Il gioco infantile senza regole o di pura esplorazione con le parole, la lingua, le filastrocche, con il corpo e le simulazioni di identità, è altra cosa dalle stesse vie oblique percorse dall’adulto, qui indicano per lo più la strada della follia. Non bisogna mettere in continuità bambino-artista-folle. Sotto somiglianze grossolane si nascondono differenze profonde. Il non-senso non è lo stesso. La libertà e il gioco in un caso possono essere prigione e sofferenza nell’altro.
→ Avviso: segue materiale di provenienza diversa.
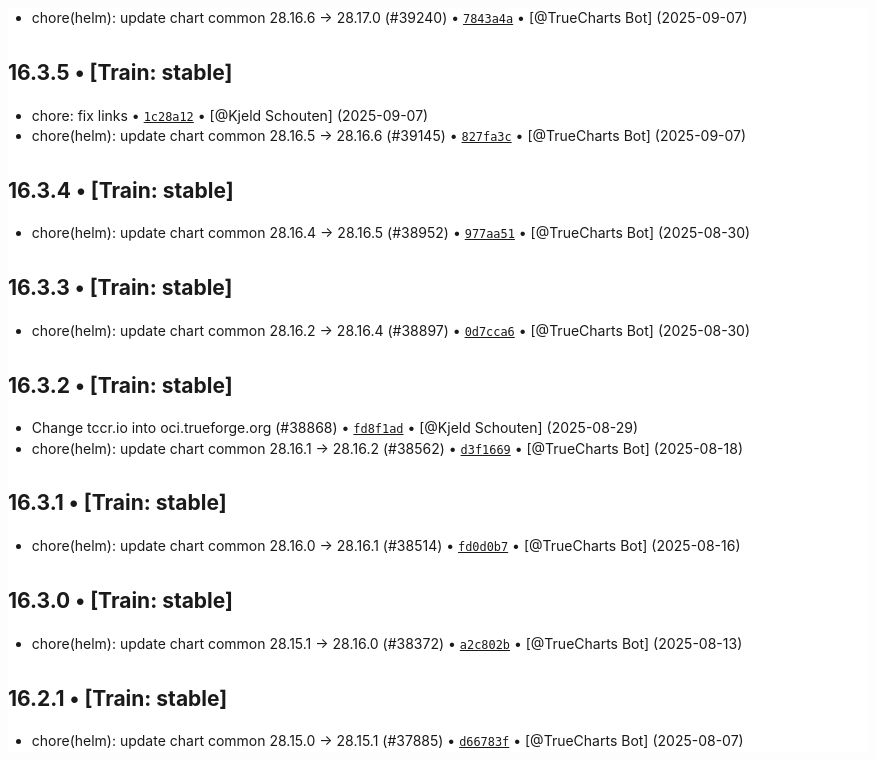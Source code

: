 - chore(helm): update chart common 28.16.6 → 28.17.0 (#39240) • [`7843a4a`](https://github.com/trueforge-org/truecharts/commit/7843a4aa177ab7df5e9857f534858eddbadf0cf0) • [@TrueCharts Bot] (2025-09-07)

## 16.3.5 • [Train: stable]

- chore: fix links • [`1c28a12`](https://github.com/trueforge-org/truecharts/commit/1c28a127898e7db3a350e07a42810acd8eaa4c30) • [@Kjeld Schouten] (2025-09-07)
- chore(helm): update chart common 28.16.5 → 28.16.6 (#39145) • [`827fa3c`](https://github.com/trueforge-org/truecharts/commit/827fa3cc55b82b3d292228d8b331331b863ffb3b) • [@TrueCharts Bot] (2025-09-07)

## 16.3.4 • [Train: stable]

- chore(helm): update chart common 28.16.4 → 28.16.5 (#38952) • [`977aa51`](https://github.com/trueforge-org/truecharts/commit/977aa51ecddfb3da31c324fcbf0f73ba51f1017b) • [@TrueCharts Bot] (2025-08-30)

## 16.3.3 • [Train: stable]

- chore(helm): update chart common 28.16.2 → 28.16.4 (#38897) • [`0d7cca6`](https://github.com/trueforge-org/truecharts/commit/0d7cca68ae3e46baa42d459ff3307445e889fc57) • [@TrueCharts Bot] (2025-08-30)

## 16.3.2 • [Train: stable]

- Change tccr.io into oci.trueforge.org (#38868) • [`fd8f1ad`](https://github.com/trueforge-org/truecharts/commit/fd8f1add2aafef585f63a929f122f618619bede3) • [@Kjeld Schouten] (2025-08-29)
- chore(helm): update chart common 28.16.1 → 28.16.2 (#38562) • [`d3f1669`](https://github.com/trueforge-org/truecharts/commit/d3f166997de22289c9247208bc6b9b4c57d277a1) • [@TrueCharts Bot] (2025-08-18)

## 16.3.1 • [Train: stable]

- chore(helm): update chart common 28.16.0 → 28.16.1 (#38514) • [`fd0d0b7`](https://github.com/trueforge-org/truecharts/commit/fd0d0b709ca518c015c40e27e0c5f51f432fac8f) • [@TrueCharts Bot] (2025-08-16)

## 16.3.0 • [Train: stable]

- chore(helm): update chart common 28.15.1 → 28.16.0 (#38372) • [`a2c802b`](https://github.com/trueforge-org/truecharts/commit/a2c802bdfd0349813013a3ff69483c2ccfb9a084) • [@TrueCharts Bot] (2025-08-13)

## 16.2.1 • [Train: stable]

- chore(helm): update chart common 28.15.0 → 28.15.1 (#37885) • [`d66783f`](https://github.com/trueforge-org/truecharts/commit/d66783f56bbe966e791c9fecb02b06f646a25bde) • [@TrueCharts Bot] (2025-08-07)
L’assenza di senso è anche smarrimento, perdita di riferimenti, perdita di direzione, è anche sgretolamento del tessuto che crea connessioni e tiene insieme la forma, la struttura delle relazioni, del mondo e del proprio corpo. Il non-senso è anche la non-unità, la frammentazione. Nella follia la mancanza di senso non è un gioco, è una condizione che ha effetti angoscianti, che causa al soggetto sofferenze su diversi livelli: nel suo corpo e nella sua vita intima, nelle sue relazioni sociali. Affinché ci sia un senso è necessaria una continuità nella successione delle parole, dei significanti. È necessario che in un discorso qualcosa tenga in fila i significanti, li colleghi e non li lasci scivolare uno sull’altro continuamente. Se accade si perde il senso, la continuità, l’unità, la comprensibilità. Prendiamo un esempio in cui le singole parole hanno un significato e persino le singole frasi lo hanno, ma il procedere associativo priva il discorso di una qualsiasi coerenza semantica: “Sono andato su un trattore. È una macchina rossa. Anche zia Anna ha una sciarpa rossa.  Sciarpa è una parola che contiene una P. La P è la quattordicesima lettera dell’alfabeto italiano. Due settimane hanno quattordici giorni. Tutti i giorni do da mangiare ai miei pesciolini. Ogni giorno recito preghiere perché non muoiano. Non è una negazione. Muoiano è una parola di sette lettere. Il sette non mi piace, mi mette tristezza, mi fa piangere”. Ogni frase, presa isolatamente, ha senso. Ma la loro successione crea una deriva, uno slittamento continuo che rende impossibile una comprensione coerente. Il senso fugge continuamente. Nella schizofrenia il pensiero e il linguaggio sono trascinati in questa deriva. Le alterazioni del linguaggio, le schizofasie, sono una affezione non un gioco creativo. La persona usa parole inventate oppure parole comuni ma in maniera inedita e con altri significati (neologismi lessicali o semantici), crea connessioni non di senso ma di suono (omofonie, glossolalie), oppure intende e usa le parole nel loro rimando letterale, concreto, materiale (la “scheda intestata” del telefonino viene persecutoriamente intesa come scheda messa nella testa).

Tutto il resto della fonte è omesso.